**WORK REQUIRED**
Which lines in the records below include the word "mais"? Report each of them in full.

**MATERIAL PROVIDED**
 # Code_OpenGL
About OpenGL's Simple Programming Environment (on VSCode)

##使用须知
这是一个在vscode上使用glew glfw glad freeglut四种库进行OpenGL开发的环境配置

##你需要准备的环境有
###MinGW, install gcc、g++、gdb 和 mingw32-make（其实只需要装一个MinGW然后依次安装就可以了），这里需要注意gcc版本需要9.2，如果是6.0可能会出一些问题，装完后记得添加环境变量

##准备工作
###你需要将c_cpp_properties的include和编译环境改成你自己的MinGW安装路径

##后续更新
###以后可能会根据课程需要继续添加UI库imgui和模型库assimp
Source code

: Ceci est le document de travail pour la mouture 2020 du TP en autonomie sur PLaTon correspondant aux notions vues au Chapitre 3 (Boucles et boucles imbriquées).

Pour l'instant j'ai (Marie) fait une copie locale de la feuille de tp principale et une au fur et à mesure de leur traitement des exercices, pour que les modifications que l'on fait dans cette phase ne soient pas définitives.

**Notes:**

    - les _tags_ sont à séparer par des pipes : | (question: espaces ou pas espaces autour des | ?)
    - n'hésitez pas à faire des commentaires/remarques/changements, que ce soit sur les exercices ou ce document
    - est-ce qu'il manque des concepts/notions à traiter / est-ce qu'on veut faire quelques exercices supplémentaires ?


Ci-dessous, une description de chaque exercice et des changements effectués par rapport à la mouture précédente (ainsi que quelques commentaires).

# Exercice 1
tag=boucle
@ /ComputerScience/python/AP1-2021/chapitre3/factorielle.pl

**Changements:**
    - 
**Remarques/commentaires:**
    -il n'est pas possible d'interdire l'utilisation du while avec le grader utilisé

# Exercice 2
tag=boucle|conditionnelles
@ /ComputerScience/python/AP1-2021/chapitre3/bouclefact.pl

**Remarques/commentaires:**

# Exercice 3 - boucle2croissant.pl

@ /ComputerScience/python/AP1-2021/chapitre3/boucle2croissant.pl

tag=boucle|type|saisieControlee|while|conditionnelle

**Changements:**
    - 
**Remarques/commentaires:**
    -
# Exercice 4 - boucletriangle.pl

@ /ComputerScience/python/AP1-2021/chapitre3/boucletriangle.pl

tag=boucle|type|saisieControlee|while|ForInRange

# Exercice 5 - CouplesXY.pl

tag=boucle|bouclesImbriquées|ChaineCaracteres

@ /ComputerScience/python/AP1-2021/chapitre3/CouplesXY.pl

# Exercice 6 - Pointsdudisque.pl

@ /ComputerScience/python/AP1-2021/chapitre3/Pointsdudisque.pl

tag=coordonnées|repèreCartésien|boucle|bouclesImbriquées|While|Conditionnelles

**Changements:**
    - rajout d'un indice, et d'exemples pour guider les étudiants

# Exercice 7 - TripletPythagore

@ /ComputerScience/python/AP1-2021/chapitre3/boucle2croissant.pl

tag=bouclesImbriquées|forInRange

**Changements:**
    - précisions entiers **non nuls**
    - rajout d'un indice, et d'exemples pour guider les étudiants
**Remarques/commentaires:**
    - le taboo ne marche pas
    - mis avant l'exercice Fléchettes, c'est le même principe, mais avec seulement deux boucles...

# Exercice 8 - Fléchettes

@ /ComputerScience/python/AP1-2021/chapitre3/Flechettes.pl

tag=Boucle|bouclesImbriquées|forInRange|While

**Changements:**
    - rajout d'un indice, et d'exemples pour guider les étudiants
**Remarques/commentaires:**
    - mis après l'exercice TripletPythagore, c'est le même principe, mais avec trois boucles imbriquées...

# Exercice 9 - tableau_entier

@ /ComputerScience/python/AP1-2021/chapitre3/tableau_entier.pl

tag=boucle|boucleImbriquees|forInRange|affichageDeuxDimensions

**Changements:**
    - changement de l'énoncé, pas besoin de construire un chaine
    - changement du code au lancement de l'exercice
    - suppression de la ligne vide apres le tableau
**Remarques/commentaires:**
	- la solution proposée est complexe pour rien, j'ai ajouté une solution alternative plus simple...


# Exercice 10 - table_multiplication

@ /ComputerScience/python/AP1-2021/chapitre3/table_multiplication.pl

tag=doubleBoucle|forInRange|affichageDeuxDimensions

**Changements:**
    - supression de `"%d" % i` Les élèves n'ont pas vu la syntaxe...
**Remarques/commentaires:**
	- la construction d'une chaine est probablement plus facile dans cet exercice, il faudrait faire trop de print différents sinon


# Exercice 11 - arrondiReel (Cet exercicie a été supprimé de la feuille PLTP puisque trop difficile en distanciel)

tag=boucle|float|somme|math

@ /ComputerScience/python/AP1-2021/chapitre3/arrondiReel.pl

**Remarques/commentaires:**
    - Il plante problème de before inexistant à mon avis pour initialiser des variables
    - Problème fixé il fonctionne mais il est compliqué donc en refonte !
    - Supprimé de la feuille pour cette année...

**ANSWER FOR THE TASK**
    - mis avant l'exercice Fléchettes, c'est le même principe, mais avec seulement deux boucles...
    - mis après l'exercice TripletPythagore, c'est le même principe, mais avec trois boucles imbriquées...
    - Problème fixé il fonctionne mais il est compliqué donc en refonte !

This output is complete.